| Task requirements |
Return the data below exactly as given, except for the images.

Dataset entries

_ _ _ _

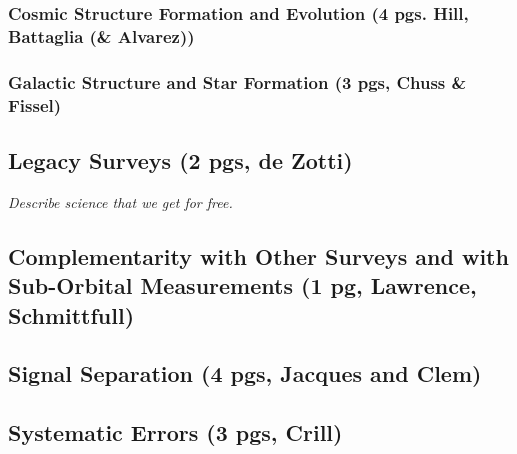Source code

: \documentclass[12pt]{article}
\begin{document}
\vspace{-0.05in}



\vspace{-0.05in}


\subsubsection{Cosmic Structure Formation and Evolution (4 pgs. Hill, Battaglia (\& Alvarez))}




\subsubsection{Galactic Structure and Star Formation (3 pgs, Chuss \& Fissel)}




\subsection{Legacy Surveys (2 pgs, de Zotti)} 

{\it Describe science that we get for free. }




\subsection{Complementarity with Other Surveys and with Sub-Orbital Measurements (1 pg, Lawrence, Schmittfull)} 




\subsection{Signal Separation (4 pgs, Jacques and Clem)}




\subsection{Systematic Errors (3 pgs, Crill)}
\end{document}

_ _ _ _

| Result below |
Source code

: \documentclass[12pt]{article}
\begin{document}
\vspace{-0.05in}



\vspace{-0.05in}


\subsubsection{Cosmic Structure Formation and Evolution (4 pgs. Hill, Battaglia (\& Alvarez))}




\subsubsection{Galactic Structure and Star Formation (3 pgs, Chuss \& Fissel)}




\subsection{Legacy Surveys (2 pgs, de Zotti)} 

{\it Describe science that we get for free. }




\subsection{Complementarity with Other Surveys and with Sub-Orbital Measurements (1 pg, Lawrence, Schmittfull)} 




\subsection{Signal Separation (4 pgs, Jacques and Clem)}




\subsection{Systematic Errors (3 pgs, Crill)}
\end{document}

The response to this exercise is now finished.